O torneio medieval era uma reunião para os cavaleiros europeus na qual podiam praticar e exibir suas habilidades militares em atividades como combate a cavalo ou escaramuças, e com muita pompa, demonstrar suas qualidades de cortesia e conquistar tanto riqueza como glória. Do século X ao XVI, os torneios constituíam a principal expressão dos ideais aristocráticos como cavalaria e linhagem nobre, onde encontravam-se em jogo os brasões familiares e a honra, as damas cortejadas e até o orgulho nacional.
Origens
Desde a antiguidade os guerreiros já treinavam práticas de combate, mas o torneio medieval, ao que parece, originou-se a partir das cavalgadas dos francos no século IX, ocasião em que praticavam com habilidade um enfrentamento mútuo, realizando manobras de grande destreza. Os encontros organizados de cavaleiros, para a prática de habilidades militares específicas e envolvimento em batalhas de cavalaria simuladas, assumiam duas formas principais:
- O Torneio – uma batalha entre dois grupos de cavaleiros em montaria e chamado de melée, hastilude, tourney ou tournoi.
- A Justa – duelo um contra um, com cavaleiros em montaria, utilizando lanças de madeira.
Com o passar do tempo as duas expressões se tornaram sinônimas para qualquer reunião de cavaleiros com exibição de pompa e se refere a uma parte, ou ao todo, de tal reunião.
A origem da palavra torneio (tournament ou tournoi), como o próprio evento, é obscura. A finalidade original das reuniões de cavaleiros, provavelmente, destinava-se à prática do manejo das montarias com cavaleiros em batalhas, quando se esperava que ele mudasse a direção ou girasse seu animal resolutamente, ou par tour em francês (mudar a direção), que bem poderia ser a origem do termo torneio. Outra possível origem da palavra era um antigo costume dos grupos de guerreiros reunirem-se em círculo, ou turn around (em volta), antes da ação.
Quando exatamente os torneios começaram não se sabe, mas a primeira menção nos registros históricos apareceu em uma crônica da Abadia de Saint Martin em Tours, França. Nas anotações para o ano de 1066 há uma referência à morte de uma pessoa de nome Godfrey de Preuilly, morto em um torneio o qual, um tanto ironicamente, teve as regras feitas por ele mesmo.
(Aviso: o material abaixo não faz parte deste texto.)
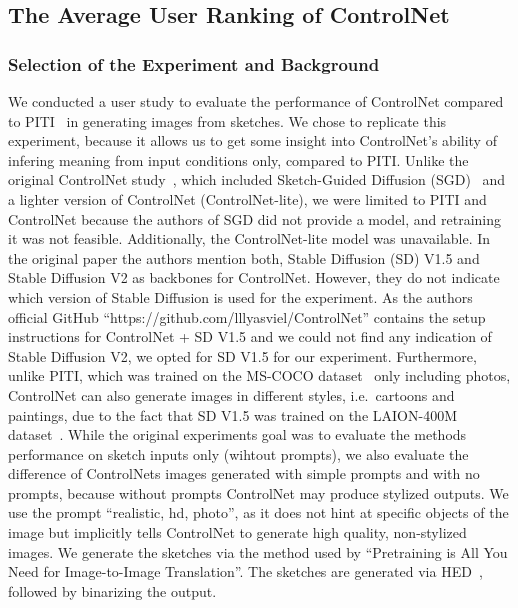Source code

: \subsection{The Average User Ranking of ControlNet}
\subsubsection{Selection of the Experiment and Background}
We conducted a user study to evaluate the performance of ControlNet compared to PITI~\cite{wang2022pretrainingneedimagetoimagetranslation} in generating images from sketches. We chose to replicate this experiment, because it allows us to get some insight into ControlNet's ability of infering meaning from input conditions only, compared to PITI.
Unlike the original ControlNet study~\cite{zhang2023addingconditionalcontroltexttoimage}, which included Sketch-Guided Diffusion (SGD)~\cite{voynov2022sketchguidedtexttoimagediffusionmodels} and a lighter version of ControlNet (ControlNet-lite), we were limited to PITI and ControlNet because the authors of SGD did not provide a model, and retraining it was not feasible. Additionally, the ControlNet-lite model was unavailable. In the original paper the authors mention both, Stable Diffusion (SD) V1.5 and Stable Diffusion V2 as backbones for ControlNet. However, they do not indicate which version of Stable Diffusion is used for the experiment. As the authors official GitHub ``https://github.com/lllyasviel/ControlNet'' contains the setup instructions for ControlNet + SD V1.5 and we could not find any indication of Stable Diffusion V2, we opted for SD V1.5 for our experiment. Furthermore, unlike PITI, which was trained on the MS-COCO dataset~\cite{lin2015microsoftcococommonobjects} only including photos, ControlNet can also generate images in different styles, i.e.\ cartoons and paintings, due to the fact that SD V1.5 was trained on the LAION-400M dataset~\cite{schuhmann2021laion400mopendatasetclipfiltered}. While the original experiments goal was to evaluate the methods performance on sketch inputs only (wihtout prompts), we also evaluate the difference of ControlNets images generated with simple prompts and with no prompts, because without prompts ControlNet may produce stylized outputs. We use the prompt ``realistic, hd, photo'', as it does not hint at specific objects of the image but implicitly tells ControlNet to generate high quality, non-stylized images. We generate the sketches via the method used by ``Pretraining is All You Need for Image-to-Image
Translation''. The sketches are generated via HED~\cite{xie2015holisticallynestededgedetection}, followed by binarizing the output.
Muitas das mais antigas regras dos torneios sugerem que tenham se iniciado na França. O cronista do século XIII, Mateus (Mattthieu) Paris, por exemplo, descreve os eventos como Conflictus Gallicus (Gálico – isto é, francês – modo de lutar) e batailles françaises (batalhas francesas). Os cavaleiros franceses eram também famosos por suas excelentes habilidades em batalha, durante este período, o que sugere sua prática comum tempos antes. No entanto, existem registros de torneios na Alemanha e Flandres no primeiro quarto do século XII. Na Inglaterra talvez introduzido na metade do século XII e espalhando-se para a Itália na mesma época. Os torneios na Europa foram muito populares e um dos mais espetaculares eventos a partir da segunda metade do século XII.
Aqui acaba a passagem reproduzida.